The characters drive this book. Eli and Mona, though from different sides of the tracks, are easy to empathize with. Why do you think these characters are so easy to identify with, despite the fact they’re not from this era?

I think their concerns are pretty universal. They’re horny, they’re anxious. Mona is growing a little beyond her "family" of pickpockets. Eli is concerned about his job and his marbles.

Eli and Mona get it on, which is a little bit surprising. And it happens so fast. Is it just the close collaboration around the newspaper stories or was there something else that threw them together into bed?

They generate a little heat, I guess, and in a slightly unstable time, who knows what can happen.

Mona is a confident woman sexually; you don’t disguise this at all. She masturbates, fucks a man to later rip-off his wallet and fingers Eli’s asshole at one point. This might take some readers aback; associate this sort of bold sexuality as a more contemporary characteristic. Why was it necessary to add this layer to her character, for Mona to be so courageous in the sack?

I don’t know if bold sexuality is a modern characteristic or not. I’d say hearing about bold sexuality is a modern characteristic. And I like the idea of Mona as a physically intuitive woman. Especially bounced off Eli, who’s a brooder.

In a way, the novel portrays Toronto as a bit of a hick town in 1934, with the exaggerated hubbub over the pickpockets from the media and the police force. Compared to, say, the level of organized crime going down in Chicago and New York at the same time, the crimes in The City Man seem small potatoes. What’s that say about 1934 Toronto? About how Toronto might have changed or not changed since 1934?

Toronto back then was more of an outwardly-dainty town, true. But that just pushed the juicy stuff a little deeper underground. We were known for our liquor and gambling it seems. Drugs and prostitution were as common here as any other city of its size. Violent crime, then as now, drew most of the headlines.

Early in the book, there’s a labour protest over unfair wages. There are also references to shortages and suffering common to the Great Depression. But these larger concerns are dwarfed in the novel by the pickpocket racket. I realize the pickpocket racket is the central story but I also got the sense that one reason the city got in such a flap about the pickpockets was to divert attention away from more serious injustices of the day. Can you comment?

Yeah, I wanted to give a feel for the time and place without writing one of those "During the Great Depression" kinda things. I wanted it to be more expressionistic.

And the flap is really a small news story that gets out of hand. The Star back then was a funny paper, pushing progressive causes like mother’s allowances but also in love with cheap sensationalism, like today’s Sun. Crime sells.

TDR: There’s an anti-Semitism stewing under the surface of the novel. Is this reflective of Toronto at the time? And why didn’t you make this facet of the story more prominent?
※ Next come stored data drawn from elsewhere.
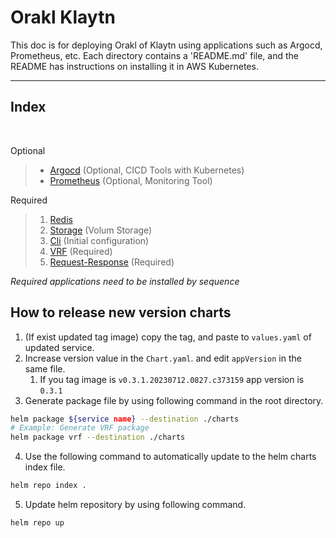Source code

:# Orakl Klaytn

This doc is for deploying Orakl of Klaytn using applications such as  Argocd, Prometheus, etc.
Each directory contains a 'README.md' file, and the README has instructions on installing it in AWS Kubernetes.  

---

## Index ##
<br/>

Optional
> + [Argocd](https://github.com/Bisonai-CIC/orakl-helm-charts/tree/main/argocd) (Optional, CICD Tools with Kubernetes)
> + [Prometheus](https://github.com/Bisonai-CIC/orakl-helm-charts/tree/main/prometheus) (Optional, Monitoring Tool)

Required
> 1) [Redis](https://github.com/Bisonai-CIC/orakl-helm-charts/tree/main/redis)
> 2) [Storage](https://github.com/Bisonai-CIC/orakl-helm-charts/tree/main/storage) (Volum Storage)
> 3) [Cli](https://github.com/Bisonai-CIC/orakl-helm-charts/tree/main/cli) (Initial configuration)
> 4) [VRF](https://github.com/Bisonai-CIC/orakl-helm-charts/tree/main/vrf) (Required)
> 5) [Request-Response](https://github.com/Bisonai-CIC/orakl-helm-charts/tree/main/request-response) (Required)

*Required applications need to be installed by sequence*

## How to release new version charts
1. (If exist updated tag image) copy the tag, and paste to `values.yaml` of updated service.
2. Increase version value in the `Chart.yaml`. and edit `appVersion` in the same file.
   1. If you tag image is `v0.3.1.20230712.0827.c373159`
   app version is `0.3.1`
3. Generate package file by using following command in the root directory.
```bash
helm package ${service name} --destination ./charts
# Example: Generate VRF package
helm package vrf --destination ./charts
```
4. Use the following command to automatically update to the helm charts index file.
```bash
helm repo index .
```
5. Update helm repository by using following command.
```bash
helm repo up
```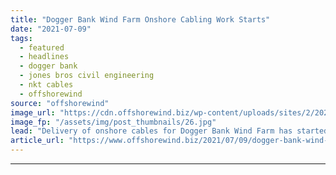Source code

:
 ```yaml
---
title: "Dogger Bank Wind Farm Onshore Cabling Work Starts"
date: "2021-07-09"
tags: 
  - featured
  - headlines
  - dogger bank
  - jones bros civil engineering
  - nkt cables
  - offshorewind
source: "offshorewind"
image_url: "https://cdn.offshorewind.biz/wp-content/uploads/sites/2/2021/07/09144003/Dogger-Bank-Wind-Farm.jpg"
image_fp: "/assets/img/post_thumbnails/26.jpg"
lead: "Delivery of onshore cables for Dogger Bank Wind Farm has started, according to Jones"
article_url: "https://www.offshorewind.biz/2021/07/09/dogger-bank-wind-farm-onshore-cabling-work-starts/"
---
```


---
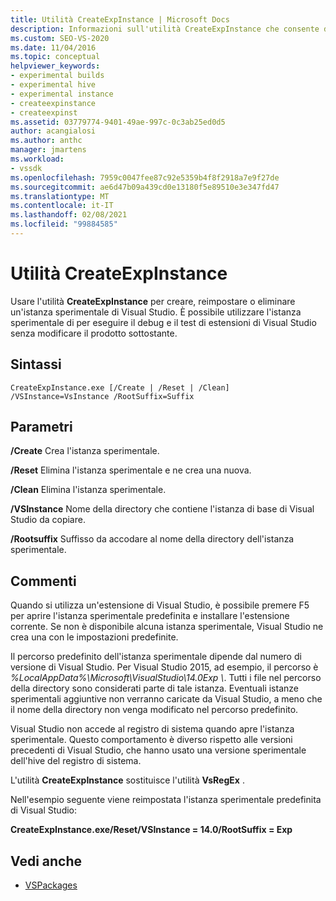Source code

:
 ```yaml
---
title: Utilità CreateExpInstance | Microsoft Docs
description: Informazioni sull'utilità CreateExpInstance che consente di creare, reimpostare o eliminare un'istanza sperimentale di Visual Studio.
ms.custom: SEO-VS-2020
ms.date: 11/04/2016
ms.topic: conceptual
helpviewer_keywords:
- experimental builds
- experimental hive
- experimental instance
- createexpinstance
- createexpinst
ms.assetid: 03779774-9401-49ae-997c-0c3ab25ed0d5
author: acangialosi
ms.author: anthc
manager: jmartens
ms.workload:
- vssdk
ms.openlocfilehash: 7959c0047fee87c92e5359b4f8f2918a7e9f27de
ms.sourcegitcommit: ae6d47b09a439cd0e13180f5e89510e3e347fd47
ms.translationtype: MT
ms.contentlocale: it-IT
ms.lasthandoff: 02/08/2021
ms.locfileid: "99884585"
---
```

# <a name="createexpinstance-utility"></a>Utilità CreateExpInstance
Usare l'utilità **CreateExpInstance** per creare, reimpostare o eliminare un'istanza sperimentale di Visual Studio. È possibile utilizzare l'istanza sperimentale di per eseguire il debug e il test di estensioni di Visual Studio senza modificare il prodotto sottostante.

## <a name="syntax"></a>Sintassi

```
CreateExpInstance.exe [/Create | /Reset | /Clean] /VSInstance=VsInstance /RootSuffix=Suffix
```

## <a name="parameters"></a>Parametri
 **/Create** Crea l'istanza sperimentale.

 **/Reset** Elimina l'istanza sperimentale e ne crea una nuova.

 **/Clean** Elimina l'istanza sperimentale.

 **/VSInstance** Nome della directory che contiene l'istanza di base di Visual Studio da copiare.

 **/Rootsuffix** Suffisso da accodare al nome della directory dell'istanza sperimentale.

## <a name="remarks"></a>Commenti
 Quando si utilizza un'estensione di Visual Studio, è possibile premere F5 per aprire l'istanza sperimentale predefinita e installare l'estensione corrente. Se non è disponibile alcuna istanza sperimentale, Visual Studio ne crea una con le impostazioni predefinite.

 Il percorso predefinito dell'istanza sperimentale dipende dal numero di versione di Visual Studio. Per Visual Studio 2015, ad esempio, il percorso è *%LocalAppData%\Microsoft\VisualStudio\14.0Exp \\*. Tutti i file nel percorso della directory sono considerati parte di tale istanza. Eventuali istanze sperimentali aggiuntive non verranno caricate da Visual Studio, a meno che il nome della directory non venga modificato nel percorso predefinito.

 Visual Studio non accede al registro di sistema quando apre l'istanza sperimentale. Questo comportamento è diverso rispetto alle versioni precedenti di Visual Studio, che hanno usato una versione sperimentale dell'hive del registro di sistema.

 L'utilità **CreateExpInstance** sostituisce l'utilità **VsRegEx** .

 Nell'esempio seguente viene reimpostata l'istanza sperimentale predefinita di Visual Studio:

 **CreateExpInstance.exe/Reset/VSInstance = 14.0/RootSuffix = Exp**

## <a name="see-also"></a>Vedi anche
- [VSPackages](../../extensibility/internals/vspackages.md)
As with the Great Depression, I wanted there to be a whiff of anti-Semitism, but nothing that hits you full on. That would take away from the gist of the book.

Were you trying to shatter the stereotype of "Toronto the good" in some way? Or at least poke fun at it?

I don’t think we were all that good back then. I hope not. Anyway, my Toronto wasn’t that way.

 

Matthew Firth is a husband / father / worker / writer / publisher / editor / centre-ice man living in Ottawa.